Aim of the task:
Would you find each line in the entries below with the string "client" and copy it?

Supplied information:
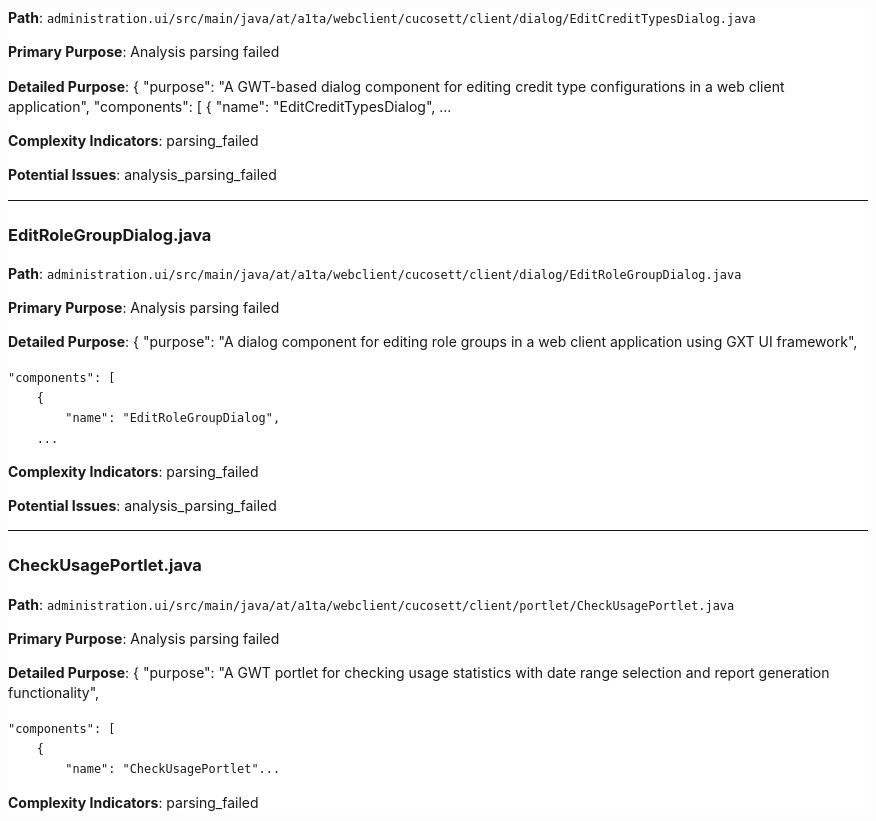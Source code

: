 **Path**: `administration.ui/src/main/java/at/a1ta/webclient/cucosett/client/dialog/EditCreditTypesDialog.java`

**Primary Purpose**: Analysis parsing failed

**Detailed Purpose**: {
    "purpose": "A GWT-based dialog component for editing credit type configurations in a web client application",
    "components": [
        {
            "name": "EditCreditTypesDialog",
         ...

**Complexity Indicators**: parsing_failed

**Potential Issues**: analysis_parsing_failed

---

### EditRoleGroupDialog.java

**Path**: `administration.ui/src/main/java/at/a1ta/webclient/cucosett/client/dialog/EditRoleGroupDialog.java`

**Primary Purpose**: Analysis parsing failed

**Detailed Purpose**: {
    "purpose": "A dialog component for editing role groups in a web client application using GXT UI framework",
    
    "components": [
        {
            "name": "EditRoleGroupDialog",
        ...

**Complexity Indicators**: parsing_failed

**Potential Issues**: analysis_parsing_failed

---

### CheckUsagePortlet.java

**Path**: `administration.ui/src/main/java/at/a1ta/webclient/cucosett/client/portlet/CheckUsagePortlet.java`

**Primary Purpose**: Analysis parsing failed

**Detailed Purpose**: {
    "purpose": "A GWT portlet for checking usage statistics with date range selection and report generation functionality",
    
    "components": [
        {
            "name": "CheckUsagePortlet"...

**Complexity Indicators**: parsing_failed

--

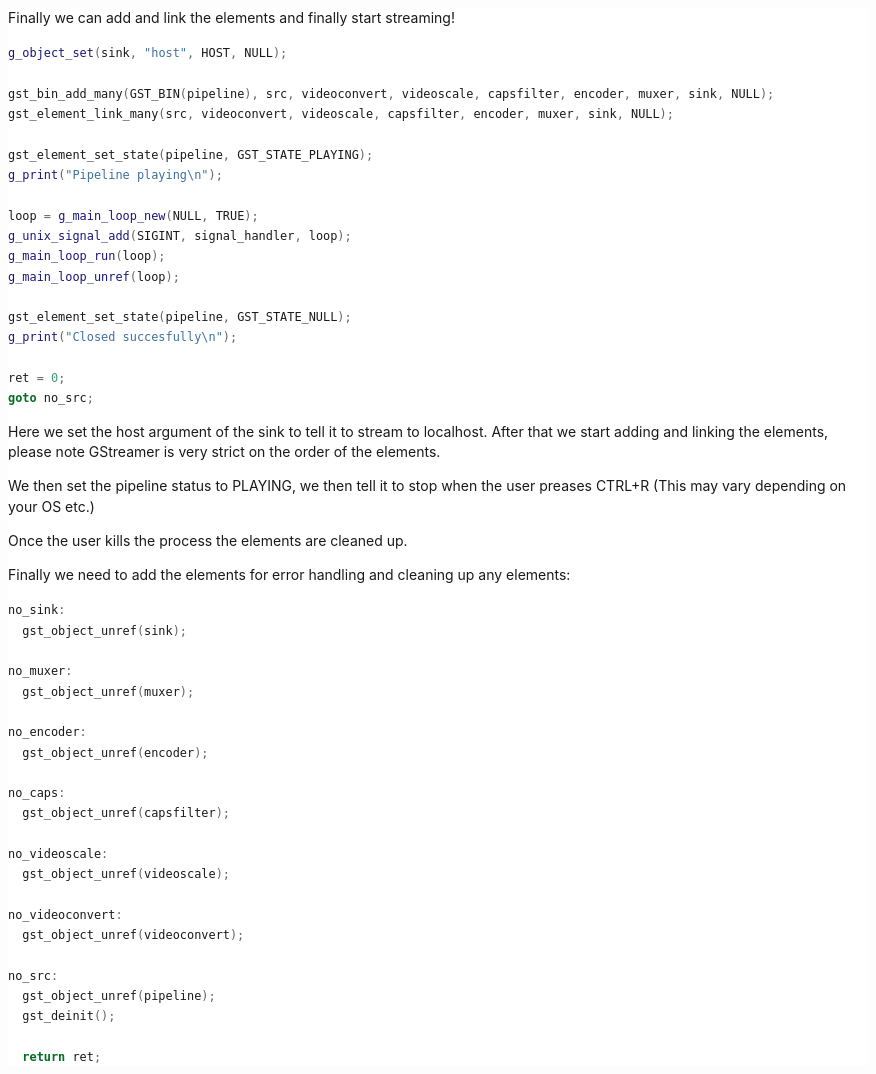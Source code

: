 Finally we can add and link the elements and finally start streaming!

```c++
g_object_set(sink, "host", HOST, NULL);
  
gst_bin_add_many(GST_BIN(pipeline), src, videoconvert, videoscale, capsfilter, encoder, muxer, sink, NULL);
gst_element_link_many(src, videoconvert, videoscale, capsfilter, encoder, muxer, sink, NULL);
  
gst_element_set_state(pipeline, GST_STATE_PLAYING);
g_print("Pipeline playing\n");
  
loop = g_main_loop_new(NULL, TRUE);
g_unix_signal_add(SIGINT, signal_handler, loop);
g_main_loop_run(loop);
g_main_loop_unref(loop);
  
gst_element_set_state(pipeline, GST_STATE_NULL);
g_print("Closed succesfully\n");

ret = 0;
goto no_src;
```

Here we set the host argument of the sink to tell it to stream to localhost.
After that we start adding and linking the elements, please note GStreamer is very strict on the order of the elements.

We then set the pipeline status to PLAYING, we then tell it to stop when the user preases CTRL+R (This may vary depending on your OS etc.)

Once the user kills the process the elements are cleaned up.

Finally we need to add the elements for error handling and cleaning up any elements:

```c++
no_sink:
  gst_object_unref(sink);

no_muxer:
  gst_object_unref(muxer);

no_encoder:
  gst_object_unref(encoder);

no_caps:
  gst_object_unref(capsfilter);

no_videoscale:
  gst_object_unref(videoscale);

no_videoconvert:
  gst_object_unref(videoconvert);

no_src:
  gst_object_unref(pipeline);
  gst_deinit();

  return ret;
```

Finished exercise:
: **Path**: `administration.ui/src/main/java/at/a1ta/webclient/cucosett/client/dialog/EditCreditTypesDialog.java`
    "purpose": "A GWT-based dialog component for editing credit type configurations in a web client application",
**Path**: `administration.ui/src/main/java/at/a1ta/webclient/cucosett/client/dialog/EditRoleGroupDialog.java`
    "purpose": "A dialog component for editing role groups in a web client application using GXT UI framework",
**Path**: `administration.ui/src/main/java/at/a1ta/webclient/cucosett/client/portlet/CheckUsagePortlet.java`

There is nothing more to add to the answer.